HOW SATURDAY MORNINGS BEGIN: The 46-year-old is up at 5 a.m., baking pastries with raisins or almonds, pain aux raisins and pain aux amandes. “They’re still warm when I get to the market,” he says.
HOW THEY END: With Olins driving back home to wife and kids (ages 5 and 7) in Portland, the bread all but gone, but his car full of produce and the week’s worth of groceries from his friends at the farmers market.
THE FIRST SIGN OF A LIFE IN FOOD: When he turned 8, his parents gave him a fry pan and a Japanese cookbook. Not long after he had a subscription to (the long defunct) Cuisine magazine.
HOW HE GOT STARTED PROFESSIONALLY: He and friends owned a café in Portland (in the spot where Petite Jacqueline is now) in the 1990s. Olins did the baking. That’s where he began to think seriously about bread.
WHAT IS THE LATEST? A wheat bread with raisins. He mills his own whole wheat and rye flours, buying white flour only from Somerset Mill in Skowhegan. He’s survived the Atkins diet craze and is riding out the gluten-free era, his faith in the importance of whole grains intact.
ON HIS BOOKSHELF: Cookbooks by Marcella Hazen, Nigel Slater and Fergus Henderson. He’s drawn toward recipes for soups, stews, any dish that goes well with bread. Naturally. And he loves Jamie Oliver’s books for their simplicity. When he’s spent two days milling, mixing and baking and a third selling, the last thing he wants is more prep time in the kitchen at home.
WHAT HE DOES ON THE SIDE: He makes art, although parenthood and a busy baking schedule have cut into his studio time. The entry way to his bakery in Freeport is hung with paintings (ovens feature prominently) and a mixed medium piece.
WHAT HE WANTS TO DO NEXT: Move the bakery to Portland and expand enough so he could sell at other farmers’ markets. But he won’t abandon his stand in Brunswick. “Brunswick has always been an incredibly supportive community.”

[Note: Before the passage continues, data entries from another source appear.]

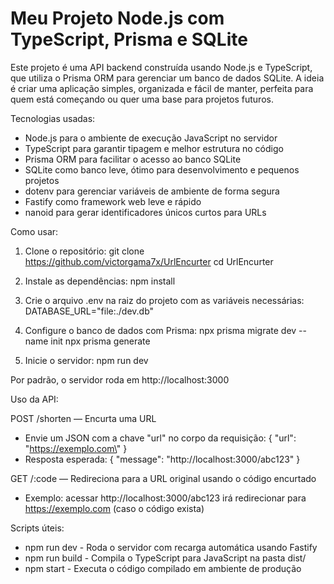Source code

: # Meu Projeto Node.js com TypeScript, Prisma e SQLite

Este projeto é uma API backend construída usando Node.js e TypeScript, que utiliza o Prisma ORM para gerenciar um banco de dados SQLite. A ideia é criar uma aplicação simples, organizada e fácil de manter, perfeita para quem está começando ou quer uma base para projetos futuros.

Tecnologias usadas:

- Node.js para o ambiente de execução JavaScript no servidor
- TypeScript para garantir tipagem e melhor estrutura no código
- Prisma ORM para facilitar o acesso ao banco SQLite
- SQLite como banco leve, ótimo para desenvolvimento e pequenos projetos
- dotenv para gerenciar variáveis de ambiente de forma segura
- Fastify como framework web leve e rápido
- nanoid para gerar identificadores únicos curtos para URLs

Como usar:

1. Clone o repositório:
   git clone https://github.com/victorgama7x/UrlEncurter
   cd UrlEncurter

2. Instale as dependências:
   npm install

3. Crie o arquivo .env na raiz do projeto com as variáveis necessárias:
   DATABASE_URL=\"file:./dev.db\"

4. Configure o banco de dados com Prisma:
   npx prisma migrate dev --name init
   npx prisma generate

5. Inicie o servidor:
   npm run dev

Por padrão, o servidor roda em http://localhost:3000

Uso da API:

POST /shorten — Encurta uma URL

- Envie um JSON com a chave \"url\" no corpo da requisição:
  { \"url\": \"https://exemplo.com\" }
- Resposta esperada:
  { \"message\": \"http://localhost:3000/abc123\" }

GET /:code — Redireciona para a URL original usando o código encurtado

- Exemplo: acessar http://localhost:3000/abc123 irá redirecionar para https://exemplo.com (caso o código exista)

Scripts úteis:

- npm run dev - Roda o servidor com recarga automática usando Fastify
- npm run build - Compila o TypeScript para JavaScript na pasta dist/
- npm start - Executa o código compilado em ambiente de produção
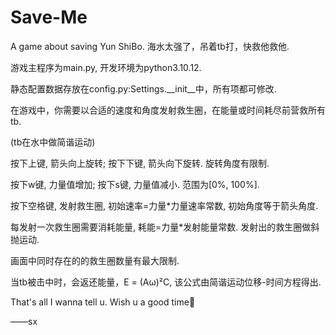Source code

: # Save-Me
A game about saving Yun ShiBo.
海水太强了，吊着tb打，快救他救他.

游戏主程序为main.py, 开发环境为python3.10.12.

静态配置数据存放在config.py:Settings.__init__中，所有项都可修改.

在游戏中，你需要以合适的速度和角度发射救生圈，在能量或时间耗尽前营救所有tb.

(tb在水中做简谐运动)

按下上键, 箭头向上旋转; 按下下键, 箭头向下旋转. 旋转角度有限制.

按下w键, 力量值增加; 按下s键, 力量值减小. 范围为[0%, 100%].

按下空格键, 发射救生圈, 初始速率=力量*力量速率常数, 初始角度等于箭头角度.

每发射一次救生圈需要消耗能量, 耗能=力量*发射能量常数. 发射出的救生圈做斜抛运动.

画面中同时存在的的救生圈数量有最大限制.

当tb被击中时，会返还能量，E = (Aω)²C, 该公式由简谐运动位移-时间方程得出.

That's all I wanna tell u. Wish u a good time🤗

——sx
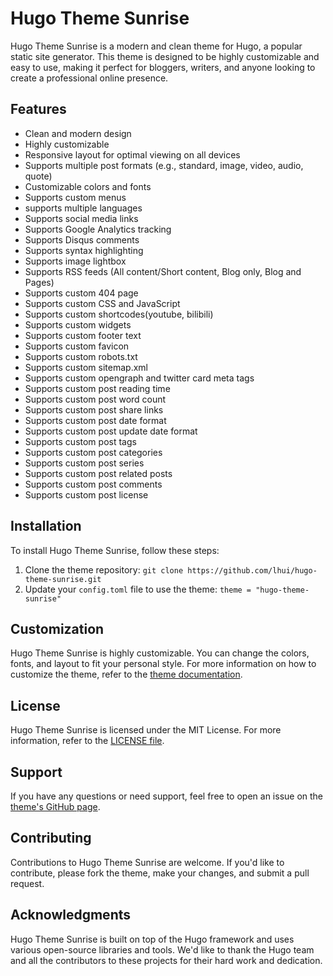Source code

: Hugo Theme Sunrise
=====================

Hugo Theme Sunrise is a modern and clean theme for Hugo, a popular static site generator. This theme is designed to be highly customizable and easy to use, making it perfect for bloggers, writers, and anyone looking to create a professional online presence.

Features
--------

* Clean and modern design
* Highly customizable
* Responsive layout for optimal viewing on all devices
* Supports multiple post formats (e.g., standard, image, video, audio, quote)
* Customizable colors and fonts
* Supports custom menus
* supports multiple languages
* Supports social media links
* Supports Google Analytics tracking
* Supports Disqus comments
* Supports syntax highlighting
* Supports image lightbox
* Supports RSS feeds (All content/Short content, Blog only, Blog and Pages)
* Supports custom 404 page
* Supports custom CSS and JavaScript
* Supports custom shortcodes(youtube, bilibili)
* Supports custom widgets
* Supports custom footer text
* Supports custom favicon
* Supports custom robots.txt
* Supports custom sitemap.xml
* Supports custom opengraph and twitter card meta tags
* Supports custom post reading time
* Supports custom post word count
* Supports custom post share links
* Supports custom post date format
* Supports custom post update date format
* Supports custom post tags
* Supports custom post categories
* Supports custom post series
* Supports custom post related posts
* Supports custom post comments
* Supports custom post license

Installation
------------

To install Hugo Theme Sunrise, follow these steps:

1. Clone the theme repository: `git clone https://github.com/lhui/hugo-theme-sunrise.git`
2. Update your `config.toml` file to use the theme: `theme = "hugo-theme-sunrise"`

Customization
-------------

Hugo Theme Sunrise is highly customizable. You can change the colors, fonts, and layout to fit your personal style. For more information on how to customize the theme, refer to the [theme documentation](https://github.com/lhui/hugo-theme-sunrise/blob/master/docs/customization.md).

License
-------

Hugo Theme Sunrise is licensed under the MIT License. For more information, refer to the [LICENSE file](https://github.com/lhui/hugo-theme-sunrise/blob/master/LICENSE).

Support
-------

If you have any questions or need support, feel free to open an issue on the [theme's GitHub page](https://github.com/lhui/hugo-theme-sunrise/issues).

Contributing
------------

Contributions to Hugo Theme Sunrise are welcome. If you'd like to contribute, please fork the theme, make your changes, and submit a pull request.

Acknowledgments
--------------

Hugo Theme Sunrise is built on top of the Hugo framework and uses various open-source libraries and tools. We'd like to thank the Hugo team and all the contributors to these projects for their hard work and dedication.
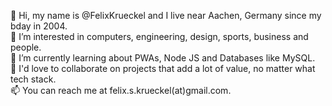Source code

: 👋 Hi, my name is @FelixKrueckel and I live near Aachen, Germany since my bday in 2004.<br>
👀 I’m interested in computers, engineering, design, sports, business and people.<br>
🌱 I’m currently learning about PWAs, Node JS and Databases like MySQL.<br>
💞️ I'd love to collaborate on projects that add a lot of value, no matter what tech stack.<br>
📫 You can reach me at felix.s.krueckel(at)gmail.com.

<!---
FelixKrueckel/FelixKrueckel is a ✨ special ✨ repository because its `README.md` (this file) appears on your GitHub profile.
You can click the Preview link to take a look at your changes.
--->
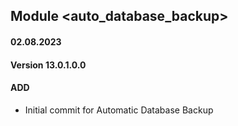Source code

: ## Module <auto_database_backup>

#### 02.08.2023
#### Version 13.0.1.0.0
#### ADD
- Initial commit for Automatic Database Backup
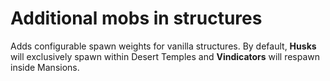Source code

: # Additional mobs in structures

Adds configurable spawn weights for vanilla structures.  By default, **Husks** will exclusively spawn within Desert Temples and **Vindicators** will respawn inside Mansions.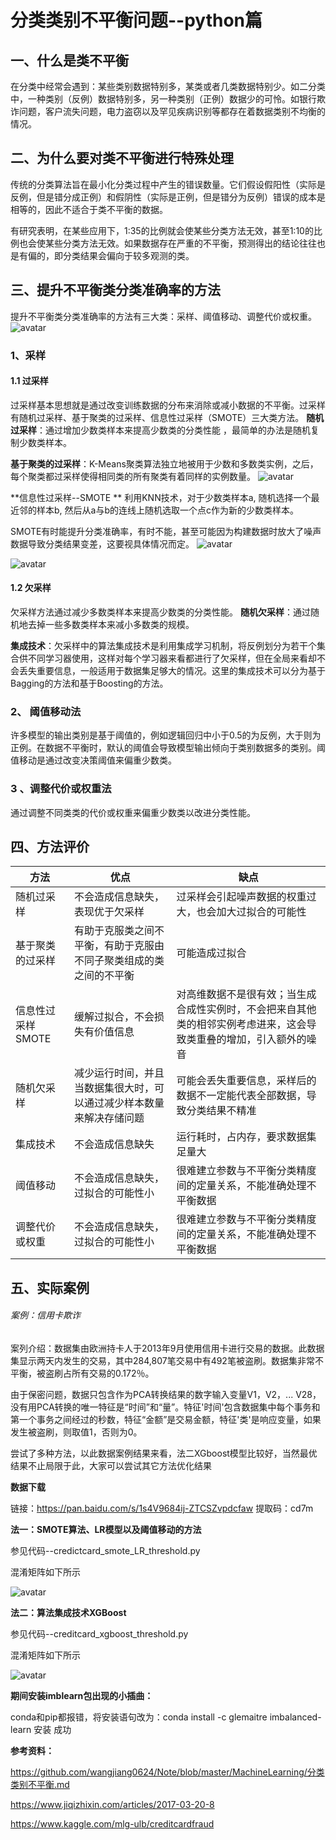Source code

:# 分类类别不平衡问题--python篇 #
## 一、什么是类不平衡 ##
在分类中经常会遇到：某些类别数据特别多，某类或者几类数据特别少。如二分类中，一种类别（反例）数据特别多，另一种类别（正例）数据少的可怜。如银行欺诈问题，客户流失问题，电力盗窃以及罕见疾病识别等都存在着数据类别不均衡的情况。
## 二、为什么要对类不平衡进行特殊处理 ##
传统的分类算法旨在最小化分类过程中产生的错误数量。它们假设假阳性（实际是反例，但是错分成正例）和假阴性（实际是正例，但是错分为反例）错误的成本是相等的，因此不适合于类不平衡的数据。

有研究表明，在某些应用下，1∶35的比例就会使某些分类方法无效，甚至1∶10的比例也会使某些分类方法无效。如果数据存在严重的不平衡，预测得出的结论往往也是有偏的，即分类结果会偏向于较多观测的类。
## 三、提升不平衡类分类准确率的方法 ##
提升不平衡类分类准确率的方法有三大类：采样、阈值移动、调整代价或权重。
![avatar](method.png)
### 1、采样 ###
#### 1.1 过采样 ####
过采样基本思想就是通过改变训练数据的分布来消除或减小数据的不平衡。过采样有随机过采样、基于聚类的过采样、信息性过采样（SMOTE）三大类方法。
**随机过采样**：通过增加少数类样本来提高少数类的分类性能 ，最简单的办法是随机复制少数类样本。

**基于聚类的过采样**：K-Means聚类算法独立地被用于少数和多数类实例，之后，每个聚类都过采样使得相同类的所有聚类有着同样的实例数量。
![avatar](oversampling.png)

**信息性过采样--SMOTE **
利用KNN技术，对于少数类样本a, 随机选择一个最近邻的样本b, 然后从a与b的连线上随机选取一个点c作为新的少数类样本。

SMOTE有时能提升分类准确率，有时不能，甚至可能因为构建数据时放大了噪声数据导致分类结果变差，这要视具体情况而定。
![avatar](SMOTE_1.png)

![avatar](SMOTE_2.png)

#### 1.2 欠采样 ####
欠采样方法通过减少多数类样本来提高少数类的分类性能。
**随机欠采样**：通过随机地去掉一些多数类样本来减小多数类的规模。

**集成技术**：欠采样中的算法集成技术是利用集成学习机制，将反例划分为若干个集合供不同学习器使用，这样对每个学习器来看都进行了欠采样，但在全局来看却不会丢失重要信息，一般适用于数据集足够大的情况。这里的集成技术可以分为基于Bagging的方法和基于Boosting的方法。

### 2、 阈值移动法 ###
许多模型的输出类别是基于阈值的，例如逻辑回归中小于0.5的为反例，大于则为正例。在数据不平衡时，默认的阈值会导致模型输出倾向于类别数据多的类别。阈值移动是通过改变决策阈值来偏重少数类。

### 3 、调整代价或权重法 ###
通过调整不同类类的代价或权重来偏重少数类以改进分类性能。
## 四、方法评价 ##
方法|优点|缺点
--|--|--
随机过采样| 不会造成信息缺失，表现优于欠采样|过采样会引起噪声数据的权重过大，也会加大过拟合的可能性
基于聚类的过采样|有助于克服类之间不平衡，有助于克服由不同子聚类组成的类之间的不平衡|可能造成过拟合
信息性过采样SMOTE|缓解过拟合，不会损失有价值信息|对高维数据不是很有效；当生成合成性实例时，不会把来自其他类的相邻实例考虑进来，这会导致类重叠的增加，引入额外的噪音
随机欠采样|减少运行时间，并且当数据集很大时，可以通过减少样本数量来解决存储问题|可能会丢失重要信息，采样后的数据不一定能代表全部数据，导致分类结果不精准
集成技术|不会造成信息缺失|运行耗时，占内存，要求数据集足量大
阈值移动|不会造成信息缺失，过拟合的可能性小|很难建立参数与不平衡分类精度间的定量关系，不能准确处理不平衡数据
调整代价或权重|不会造成信息缺失，过拟合的可能性小|很难建立参数与不平衡分类精度间的定量关系，不能准确处理不平衡数据

## 五、实际案例 ##
###### 案例：信用卡欺诈 ######
案列介绍：数据集由欧洲持卡人于2013年9月使用信用卡进行交易的数据。此数据集显示两天内发生的交易，其中284,807笔交易中有492笔被盗刷。数据集非常不平衡，被盗刷占所有交易的0.172％。

由于保密问题，数据只包含作为PCA转换结果的数字输入变量V1，V2，... V28，没有用PCA转换的唯一特征是“时间”和“量”。特征'时间'包含数据集中每个事务和第一个事务之间经过的秒数，特征“金额”是交易金额，特征'类'是响应变量，如果发生被盗刷，则取值1，否则为0。

尝试了多种方法，以此数据案例结果来看，法二XGboost模型比较好，当然最优结果不止局限于此，大家可以尝试其它方法优化结果

**数据下载**

链接：https://pan.baidu.com/s/1s4V9684ij-ZTCSZvpdcfaw      提取码：cd7m 

**法一：SMOTE算法、LR模型以及阈值移动的方法**

参见代码--credictcard_smote_LR_threshold.py

混淆矩阵如下所示

![avatar](LR.png)

**法二：算法集成技术XGBoost**

参见代码--creditcard_xgboost_threshold.py

混淆矩阵如下所示

![avatar](XGBOOST.png)

**期间安装imblearn包出现的小插曲：**

conda和pip都报错，将安装语句改为：conda install -c glemaitre imbalanced-learn 安装 成功

**参考资料：**

https://github.com/wangjiang0624/Note/blob/master/MachineLearning/分类类别不平衡.md

https://www.jiqizhixin.com/articles/2017-03-20-8

https://www.kaggle.com/mlg-ulb/creditcardfraud
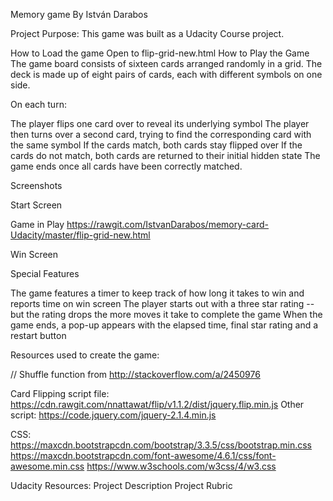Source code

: Memory game By István Darabos

Project Purpose:
This game was built as a Udacity Course project.

How to Load the game
Open to flip-grid-new.html
How to Play the Game
The game board consists of sixteen cards arranged randomly in a grid. The deck is made up of eight pairs of cards, each with different symbols on one side.

On each turn:

The player flips one card over to reveal its underlying symbol
The player then turns over a second card, trying to find the corresponding card with the same symbol
If the cards match, both cards stay flipped over
If the cards do not match, both cards are returned to their initial hidden state
The game ends once all cards have been correctly matched.

Screenshots

Start Screen

Game in Play
https://rawgit.com/IstvanDarabos/memory-card-Udacity/master/flip-grid-new.html

Win Screen

Special Features

The game features a timer to keep track of how long it takes to win and reports time on win screen
The player starts out with a three star rating -- but the rating drops the more moves it take to complete the game
When the game ends, a pop-up appears with the elapsed time, final star rating and a restart button

Resources used to create the game:

// Shuffle function from http://stackoverflow.com/a/2450976

Card Flipping script file:
https://cdn.rawgit.com/nnattawat/flip/v1.1.2/dist/jquery.flip.min.js
Other script:
https://code.jquery.com/jquery-2.1.4.min.js

CSS:
https://maxcdn.bootstrapcdn.com/bootstrap/3.3.5/css/bootstrap.min.css
https://maxcdn.bootstrapcdn.com/font-awesome/4.6.1/css/font-awesome.min.css
https://www.w3schools.com/w3css/4/w3.css

Udacity Resources:
Project Description
Project Rubric
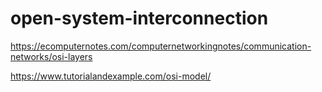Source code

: # open-system-interconnection

https://ecomputernotes.com/computernetworkingnotes/communication-networks/osi-layers


https://www.tutorialandexample.com/osi-model/
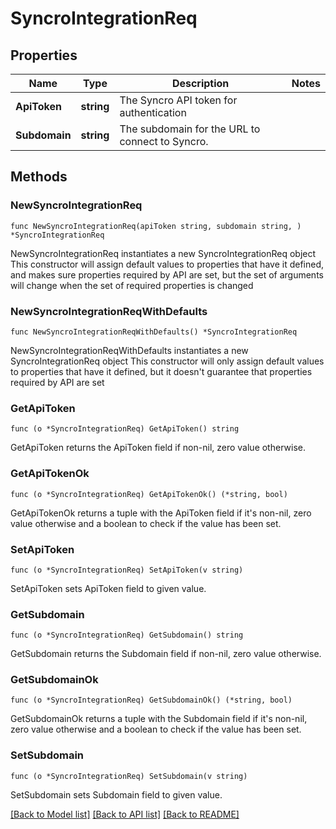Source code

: # SyncroIntegrationReq

## Properties

Name | Type | Description | Notes
------------ | ------------- | ------------- | -------------
**ApiToken** | **string** | The Syncro API token for authentication | 
**Subdomain** | **string** | The subdomain for the URL to connect to Syncro. | 

## Methods

### NewSyncroIntegrationReq

`func NewSyncroIntegrationReq(apiToken string, subdomain string, ) *SyncroIntegrationReq`

NewSyncroIntegrationReq instantiates a new SyncroIntegrationReq object
This constructor will assign default values to properties that have it defined,
and makes sure properties required by API are set, but the set of arguments
will change when the set of required properties is changed

### NewSyncroIntegrationReqWithDefaults

`func NewSyncroIntegrationReqWithDefaults() *SyncroIntegrationReq`

NewSyncroIntegrationReqWithDefaults instantiates a new SyncroIntegrationReq object
This constructor will only assign default values to properties that have it defined,
but it doesn't guarantee that properties required by API are set

### GetApiToken

`func (o *SyncroIntegrationReq) GetApiToken() string`

GetApiToken returns the ApiToken field if non-nil, zero value otherwise.

### GetApiTokenOk

`func (o *SyncroIntegrationReq) GetApiTokenOk() (*string, bool)`

GetApiTokenOk returns a tuple with the ApiToken field if it's non-nil, zero value otherwise
and a boolean to check if the value has been set.

### SetApiToken

`func (o *SyncroIntegrationReq) SetApiToken(v string)`

SetApiToken sets ApiToken field to given value.


### GetSubdomain

`func (o *SyncroIntegrationReq) GetSubdomain() string`

GetSubdomain returns the Subdomain field if non-nil, zero value otherwise.

### GetSubdomainOk

`func (o *SyncroIntegrationReq) GetSubdomainOk() (*string, bool)`

GetSubdomainOk returns a tuple with the Subdomain field if it's non-nil, zero value otherwise
and a boolean to check if the value has been set.

### SetSubdomain

`func (o *SyncroIntegrationReq) SetSubdomain(v string)`

SetSubdomain sets Subdomain field to given value.



[[Back to Model list]](../README.md#documentation-for-models) [[Back to API list]](../README.md#documentation-for-api-endpoints) [[Back to README]](../README.md)


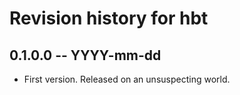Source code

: # Revision history for hbt

## 0.1.0.0 -- YYYY-mm-dd

* First version. Released on an unsuspecting world.
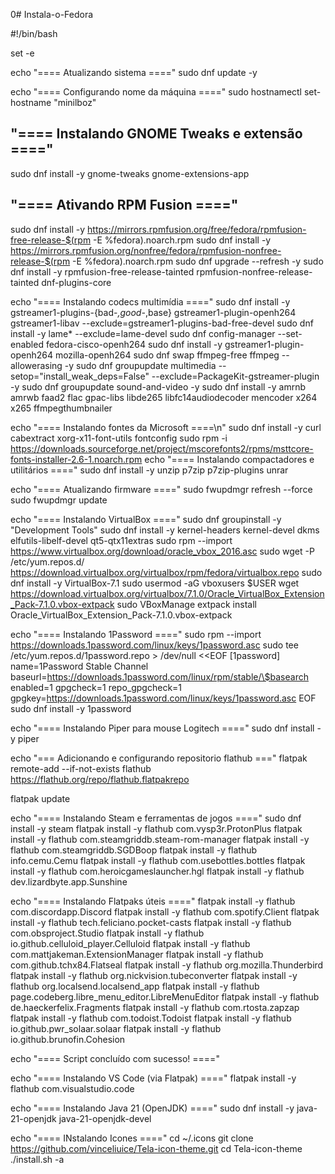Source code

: 0# Instala-o-Fedora

#!/bin/bash

set -e

echo "==== Atualizando sistema ===="
sudo dnf update -y

echo "==== Configurando nome da máquina ===="
sudo hostnamectl set-hostname "minilboz"

##  "==== Instalando GNOME Tweaks e extensão ===="
sudo dnf install -y gnome-tweaks gnome-extensions-app

## "==== Ativando RPM Fusion ===="
sudo dnf install -y https://mirrors.rpmfusion.org/free/fedora/rpmfusion-free-release-$(rpm -E %fedora).noarch.rpm
sudo dnf install -y https://mirrors.rpmfusion.org/nonfree/fedora/rpmfusion-nonfree-release-$(rpm -E %fedora).noarch.rpm
sudo dnf upgrade --refresh -y
sudo dnf install -y rpmfusion-free-release-tainted rpmfusion-nonfree-release-tainted dnf-plugins-core

echo "==== Instalando codecs multimídia ===="
sudo dnf install -y gstreamer1-plugins-{bad-*,good-*,base} gstreamer1-plugin-openh264 gstreamer1-libav --exclude=gstreamer1-plugins-bad-free-devel
sudo dnf install -y lame* --exclude=lame-devel
sudo dnf config-manager --set-enabled fedora-cisco-openh264
sudo dnf install -y gstreamer1-plugin-openh264 mozilla-openh264
sudo dnf swap ffmpeg-free ffmpeg --allowerasing -y
sudo dnf groupupdate multimedia --setop="install_weak_deps=False" --exclude=PackageKit-gstreamer-plugin -y
sudo dnf groupupdate sound-and-video -y
sudo dnf install -y amrnb amrwb faad2 flac gpac-libs libde265 libfc14audiodecoder mencoder x264 x265 ffmpegthumbnailer

echo "==== Instalando fontes da Microsoft ====\n"
sudo dnf install -y curl cabextract xorg-x11-font-utils fontconfig
sudo rpm -i https://downloads.sourceforge.net/project/mscorefonts2/rpms/msttcore-fonts-installer-2.6-1.noarch.rpm
echo "==== Instalando compactadores e utilitários ===="
sudo dnf install -y unzip p7zip p7zip-plugins unrar

echo "==== Atualizando firmware ===="
sudo fwupdmgr refresh --force
sudo fwupdmgr update

echo "==== Instalando VirtualBox ===="
sudo dnf groupinstall -y "Development Tools"
sudo dnf install -y kernel-headers kernel-devel dkms elfutils-libelf-devel qt5-qtx11extras
sudo rpm --import https://www.virtualbox.org/download/oracle_vbox_2016.asc
sudo wget -P /etc/yum.repos.d/ https://download.virtualbox.org/virtualbox/rpm/fedora/virtualbox.repo
sudo dnf install -y VirtualBox-7.1
sudo usermod -aG vboxusers $USER
wget https://download.virtualbox.org/virtualbox/7.1.0/Oracle_VirtualBox_Extension_Pack-7.1.0.vbox-extpack
sudo VBoxManage extpack install Oracle_VirtualBox_Extension_Pack-7.1.0.vbox-extpack

echo "==== Instalando 1Password ===="
sudo rpm --import https://downloads.1password.com/linux/keys/1password.asc
sudo tee /etc/yum.repos.d/1password.repo > /dev/null <<EOF
[1password]
name=1Password Stable Channel
baseurl=https://downloads.1password.com/linux/rpm/stable/\$basearch
enabled=1
gpgcheck=1
repo_gpgcheck=1
gpgkey=https://downloads.1password.com/linux/keys/1password.asc
EOF
sudo dnf install -y 1password

echo "==== Instalando Piper para mouse Logitech ===="
sudo dnf install -y piper

echo "=== Adicionando e configurando repositorio flathub ==="
flatpak remote-add --if-not-exists flathub https://flathub.org/repo/flathub.flatpakrepo

flatpak update

echo "==== Instalando Steam e ferramentas de jogos ===="
sudo dnf install -y steam
flatpak install -y flathub com.vysp3r.ProtonPlus
flatpak install -y flathub com.steamgriddb.steam-rom-manager
flatpak install -y flathub com.steamgriddb.SGDBoop
flatpak install -y flathub info.cemu.Cemu
flatpak install -y flathub com.usebottles.bottles
flatpak install -y flathub com.heroicgameslauncher.hgl
flatpak install -y flathub dev.lizardbyte.app.Sunshine

echo "==== Instalando Flatpaks úteis ===="
flatpak install -y flathub com.discordapp.Discord
flatpak install -y flathub com.spotify.Client
flatpak install -y flathub tech.feliciano.pocket-casts
flatpak install -y flathub com.obsproject.Studio
flatpak install -y flathub io.github.celluloid_player.Celluloid
flatpak install -y flathub com.mattjakeman.ExtensionManager
flatpak install -y flathub com.github.tchx84.Flatseal
flatpak install -y flathub org.mozilla.Thunderbird
flatpak install -y flathub org.nickvision.tubeconverter
flatpak install -y flathub org.localsend.localsend_app
flatpak install -y flathub page.codeberg.libre_menu_editor.LibreMenuEditor
flatpak install -y flathub de.haeckerfelix.Fragments
flatpak install -y flathub com.rtosta.zapzap
flatpak install -y flathub com.todoist.Todoist
flatpak install -y flathub io.github.pwr_solaar.solaar
flatpak install -y flathub io.github.brunofin.Cohesion

echo "==== Script concluído com sucesso! ===="


echo "==== Instalando VS Code (via Flatpak) ===="
flatpak install -y flathub com.visualstudio.code

echo "==== Instalando Java 21 (OpenJDK) ===="
sudo dnf install -y java-21-openjdk java-21-openjdk-devel

echo "==== INstalando Icones ===="
cd ~/.icons
git clone https://github.com/vinceliuice/Tela-icon-theme.git
cd Tela-icon-theme
./install.sh -a
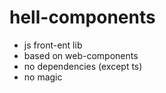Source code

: # hell-components

- js front-ent lib
- based on web-components
- no dependencies (except ts)
- no magic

THE ULTIMATE PAIRING OF HIS PRODUCTS: A slice served with cold butter and a glass of wine.
THE IMPORTANCE OF BAKING LOCAL: Ideally, he uses all flours and grains grown in Maine. He believes that’s how bread comes to be unforgettable, reflecting a place and its personality. But it’s a process. “I say that the very best wheat I ever used was Maine grown,” Olins said, as he watched a dough made with Maine rye grown in Aroostook County spin and take shape. “But probably the very worst wheat I have ever used was Maine grown.”
THE LAST TIME HE BOUGHT BREAD: He laughs. “Not that long ago,” he said. When the family is traveling, they’ll buy bread. “And sometimes we’ll buy bagels.”